Vinícius de Assis, correspondente da RFI na África

Mas além do sotaque gaúcho, ela não deixa de lado a fé que a faz seguir em frente, ainda mais morando em um lugar com tantos desafios.

Uma religiosa que já cavou covas para enterrar muita gente, mas que se orgulha em dizer que crianças também vieram ao mundo através das mãos dela.

Irmã Maria revela que uma vez pensou em desistir da missão no continente africano, diante das dificuldades iniciais, mas persistiu e chegou até aqui, ensinando e aprendendo com o povo etíope, principalmente com as mulheres.

Ela destaca a diversidade da Etiópia, onde lida, na capital Adis Abeba, com médicas e outras profissionais bem esclarecidas, mas no interior o contato mais próximo foi com mulheres mais simples, pobres, muitas delas viúvas.
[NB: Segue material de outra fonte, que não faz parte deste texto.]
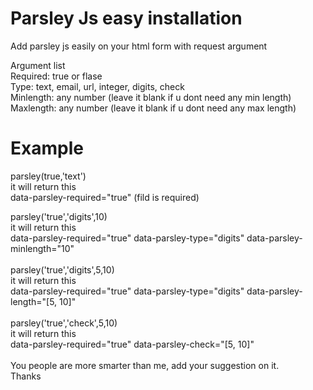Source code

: # Parsley Js easy installation
Add parsley js easily on your html form with request argument

Argument list <br>
Required: true or flase <br>
Type: text, email, url, integer, digits, check <br>
Minlength: any number (leave it blank if u dont need any min length) <br>
Maxlength: any number (leave it blank if u dont need any max length) <br>

# Example
parsley(true,'text')   <br>
it will return this  <br>
data-parsley-required="true" (fild is required) <br>

parsley('true','digits',10) <br>
it will return this  <br>
data-parsley-required="true" data-parsley-type="digits" data-parsley-minlength="10"  <br>
 <br>
parsley('true','digits',5,10) <br>
it will return this  <br>
data-parsley-required="true" data-parsley-type="digits" data-parsley-length="[5, 10]" <br>
 <br>
parsley('true','check',5,10) <br>
it will return this  <br>
data-parsley-required="true" data-parsley-check="[5, 10]" <br>
<br>
You people are more smarter than me, add your suggestion on it.<br>
Thanks<br>

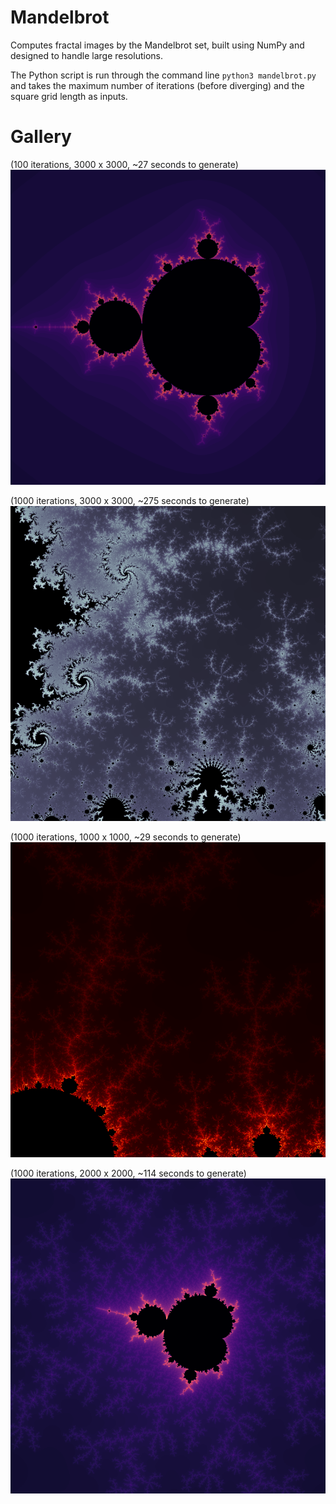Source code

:# Mandelbrot

Computes fractal images by the Mandelbrot set, built using NumPy and designed to handle large resolutions.

The Python script is run through the command line `python3 mandelbrot.py` and takes the maximum number of iterations (before diverging) and the square grid length as inputs.

# Gallery

(100 iterations, 3000 x 3000, ~27 seconds to generate)
![](samples/1.png)

(1000 iterations, 3000 x 3000, ~275 seconds to generate)
![](samples/2.png)

(1000 iterations, 1000 x 1000, ~29 seconds to generate)
![](samples/3.png)

(1000 iterations, 2000 x 2000, ~114 seconds to generate)
![](samples/4.png)
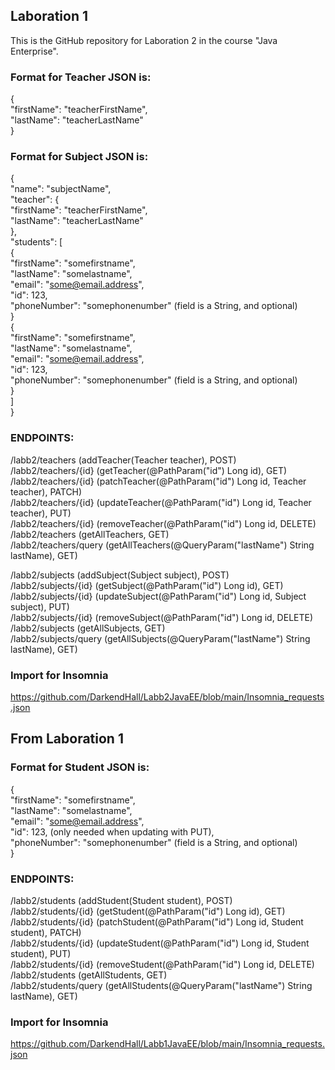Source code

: ## Laboration 1

This is the GitHub repository for Laboration 2 in the course "Java Enterprise".

### Format for Teacher JSON is:

{\
"firstName": "teacherFirstName",\
"lastName": "teacherLastName"\
}

### Format for Subject JSON is:

{\
"name": "subjectName",\
"teacher": {\
"firstName": "teacherFirstName",\
"lastName": "teacherLastName"\
},\
"students": [\
{ \
"firstName": "somefirstname", \
"lastName": "somelastname", \
"email": "some@email.address", \
"id": 123, \
"phoneNumber": "somephonenumber" (field is a String, and optional) \
} \
{ \
"firstName": "somefirstname", \
"lastName": "somelastname", \
"email": "some@email.address", \
"id": 123, \
"phoneNumber": "somephonenumber" (field is a String, and optional) \
}\
]\
}

### ENDPOINTS:

/labb2/teachers         (addTeacher(Teacher teacher), POST)\
/labb2/teachers/{id}    (getTeacher(@PathParam("id") Long id), GET)\
/labb2/teachers/{id}    (patchTeacher(@PathParam("id") Long id, Teacher teacher), PATCH)\
/labb2/teachers/{id}    (updateTeacher(@PathParam("id") Long id, Teacher teacher), PUT)\
/labb2/teachers/{id}    (removeTeacher(@PathParam("id") Long id, DELETE)\
/labb2/teachers         (getAllTeachers, GET)\
/labb2/teachers/query   (getAllTeachers(@QueryParam("lastName") String lastName), GET)

/labb2/subjects         (addSubject(Subject subject), POST)\
/labb2/subjects/{id}    (getSubject(@PathParam("id") Long id), GET)\
/labb2/subjects/{id}    (updateSubject(@PathParam("id") Long id, Subject subject), PUT)\
/labb2/subjects/{id}    (removeSubject(@PathParam("id") Long id, DELETE)\
/labb2/subjects         (getAllSubjects, GET)\
/labb2/subjects/query   (getAllSubjects(@QueryParam("lastName") String lastName), GET)

### Import for Insomnia

https://github.com/DarkendHall/Labb2JavaEE/blob/main/Insomnia_requests.json

## From Laboration 1

### Format for Student JSON is:

{ \
"firstName": "somefirstname", \
"lastName": "somelastname", \
"email": "some@email.address", \
"id": 123, (only needed when updating with PUT), \
"phoneNumber": "somephonenumber" (field is a String, and optional) \
}

### ENDPOINTS:

/labb2/students         (addStudent(Student student), POST)\
/labb2/students/{id}    (getStudent(@PathParam("id") Long id), GET)\
/labb2/students/{id}    (patchStudent(@PathParam("id") Long id, Student student), PATCH)\
/labb2/students/{id}    (updateStudent(@PathParam("id") Long id, Student student), PUT)\
/labb2/students/{id}    (removeStudent(@PathParam("id") Long id, DELETE)\
/labb2/students         (getAllStudents, GET)\
/labb2/students/query   (getAllStudents(@QueryParam("lastName") String lastName), GET)

### Import for Insomnia

https://github.com/DarkendHall/Labb1JavaEE/blob/main/Insomnia_requests.json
Depois de tantas mortes devido à seca que castigou o país em 1984 ela conta que muitos homens desapareceram das vilas próximas de onde ela vivia. “Quando a gente perguntava 'onde está o pai da criança?', elas diziam 'foi procurar trabalho, foi procurar comida'”, disse. Para ela, o homem normalmente não suportaria ver os filhos morrerem de fome e todo o sofrimento causado por essa situação. “Ele sai. As mães ficam até o fim. São as últimas a morrer. Vinham ali com aquela última criança no colo... era um desespero aquele tempo”, lembra.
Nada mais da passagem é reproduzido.